# Pocket voltage detector



## Ecopat (Apr 17, 2008)

I use the Fluke volt alert, maybe they have the thing you are looking for?


----------



## HighWirey (Sep 17, 2007)

subelect said:


> I am fairly satisfied with my green pocket voltage detector, but I was hoping that anyone out there would have one that:
> 1. Can detect low volts (24 such as A/C controls) as well as up to 600V.
> 2. Be able to fit inside the individual sockets/prongs of the new tamper resistant outlets.
> 3. Still be small enough to fit inside your shirt pocket.
> ...


Answering your question: until his battery poops out. Just do not bet your life on them . . .
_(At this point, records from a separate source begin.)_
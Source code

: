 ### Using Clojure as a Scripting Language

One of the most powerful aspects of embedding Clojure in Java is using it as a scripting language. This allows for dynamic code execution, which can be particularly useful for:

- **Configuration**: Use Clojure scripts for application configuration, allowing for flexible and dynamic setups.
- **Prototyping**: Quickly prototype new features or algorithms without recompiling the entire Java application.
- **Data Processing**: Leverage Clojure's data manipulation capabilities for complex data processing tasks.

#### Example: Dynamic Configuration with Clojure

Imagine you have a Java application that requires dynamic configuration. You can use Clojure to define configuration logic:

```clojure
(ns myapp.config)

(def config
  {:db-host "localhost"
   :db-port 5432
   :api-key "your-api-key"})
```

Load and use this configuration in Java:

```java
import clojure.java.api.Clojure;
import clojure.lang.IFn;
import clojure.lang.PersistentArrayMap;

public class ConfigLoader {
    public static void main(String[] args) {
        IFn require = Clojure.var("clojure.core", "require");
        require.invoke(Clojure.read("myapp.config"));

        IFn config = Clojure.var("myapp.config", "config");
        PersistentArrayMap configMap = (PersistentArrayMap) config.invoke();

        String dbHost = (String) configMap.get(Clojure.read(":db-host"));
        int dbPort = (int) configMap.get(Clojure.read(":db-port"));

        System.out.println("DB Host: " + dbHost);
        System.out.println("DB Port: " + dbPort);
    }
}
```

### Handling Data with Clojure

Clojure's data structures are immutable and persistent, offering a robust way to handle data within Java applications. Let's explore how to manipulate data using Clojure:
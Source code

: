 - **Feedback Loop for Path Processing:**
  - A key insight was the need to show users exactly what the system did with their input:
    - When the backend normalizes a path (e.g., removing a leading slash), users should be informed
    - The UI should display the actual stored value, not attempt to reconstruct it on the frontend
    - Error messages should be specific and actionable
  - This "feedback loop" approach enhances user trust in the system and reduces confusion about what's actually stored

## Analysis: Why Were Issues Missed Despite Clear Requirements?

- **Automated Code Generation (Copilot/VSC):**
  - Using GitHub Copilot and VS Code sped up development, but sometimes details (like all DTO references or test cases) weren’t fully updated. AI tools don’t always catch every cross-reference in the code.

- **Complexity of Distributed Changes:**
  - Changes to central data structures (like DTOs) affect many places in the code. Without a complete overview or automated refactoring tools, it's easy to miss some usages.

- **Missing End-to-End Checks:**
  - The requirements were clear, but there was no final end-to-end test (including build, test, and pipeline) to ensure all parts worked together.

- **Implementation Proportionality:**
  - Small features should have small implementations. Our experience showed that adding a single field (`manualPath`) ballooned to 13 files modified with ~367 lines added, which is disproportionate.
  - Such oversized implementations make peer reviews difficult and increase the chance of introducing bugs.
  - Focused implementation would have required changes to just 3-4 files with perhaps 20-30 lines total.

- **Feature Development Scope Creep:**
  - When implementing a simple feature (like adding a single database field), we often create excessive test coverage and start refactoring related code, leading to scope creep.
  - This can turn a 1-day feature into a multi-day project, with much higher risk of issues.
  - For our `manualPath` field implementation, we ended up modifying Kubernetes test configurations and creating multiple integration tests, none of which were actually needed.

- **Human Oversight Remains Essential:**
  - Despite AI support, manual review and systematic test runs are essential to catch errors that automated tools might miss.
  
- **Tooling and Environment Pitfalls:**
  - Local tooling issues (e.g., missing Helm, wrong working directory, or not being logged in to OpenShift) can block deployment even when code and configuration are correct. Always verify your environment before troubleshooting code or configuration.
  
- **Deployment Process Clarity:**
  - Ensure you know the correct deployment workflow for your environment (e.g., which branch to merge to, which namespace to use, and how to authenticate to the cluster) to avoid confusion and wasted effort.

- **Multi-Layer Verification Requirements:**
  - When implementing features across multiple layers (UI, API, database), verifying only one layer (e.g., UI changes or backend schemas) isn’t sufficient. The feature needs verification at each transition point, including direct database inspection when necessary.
Work'in For That Free Tee . . .


----------



## randomkiller (Sep 28, 2007)

I never saw one that goes from 24v to more than 90v, but Fluke does have that low voltage type. Not sure why you would use one for low voltage, usually if I using a ticker it's just to see if there's power on before I stick my fingers in. I never use it to troubleshoot. My batteries last way more than a year.


----------



## gilbequick (Oct 6, 2007)

I use the Fluke Volt Alert: http://us.fluke.com/usen/products/Fluke+1ACII+VoltAlert.htm?catalog_name=FlukeUnitedStates&Category=ELT(FlukeProducts) After you go to that link click on the "Models, Options & Accessories" button on the left and it will show you what they offer. They have a low voltage model from 20-90V. 

If you're in the use make sure you get the English version. That one has a flat tip that fits into receptacle sockets and the other have a round tip that won't because it's designed for other countries sockets.

I've got the Greenlee and the Fluke models. I like the Fluke way better. With the Fluke you can more accurately zone in on exactly which wire is the hot wire, it won't light up and beep until you're right on it. With different brands you can just be in the proximity and it'll go crazy.

You can get them a few bucks cheaper on the fleabay.


----------



## KayJay (Jan 20, 2008)

I also use the Fluke VoltAlert. I have two models, one for 20 to 90VAC and one for 90 to 1000VAC. They cost about $27.00 each and I think they were worth every penny. I’ve had them at least a couple of years now and they have proven to be very durable. I have a Greenlee too, but the insides always rattle like it’s going to fall apart any minute so I don’t really trust it. 
I haven’t seen any single non-contact voltage detector that covers the entire voltage range yet. It would be nice if Fluke would develop one. 
I know that Extech makes one senses from 5 to 250VAC, but that wouldn’t be of any use for 277/480V circuits. 

The only solution I could come up with for voltage testing on Tamper Resistant receptacles is using a two-prong SPT cord cap. I insert the cord cap in the receptacle then stick the voltage detector’s probe in the hole for the SPT cord. You could probably use any brand of cord cap, but I found that the best cord cap for this purpose was the “Academy” brand. It is a little larger and easier to grab, plus the hole for the cord is directly behind the prong.


----------



## subelect (Nov 25, 2007)

Thanks for the input.


----------



## MF Dagger (Dec 24, 2007)

KayJay said:


> The only solution I could come up with for voltage testing on Tamper Resistant receptacles is using a two-prong SPT cord cap. I insert the cord cap in the receptacle then stick the voltage detector’s probe in the hole for the SPT cord. You could probably use any brand of cord cap, but I found that the best cord cap for this purpose was the “Academy” brand. It is a little larger and easier to grab, plus the hole for the cord is directly behind the prong.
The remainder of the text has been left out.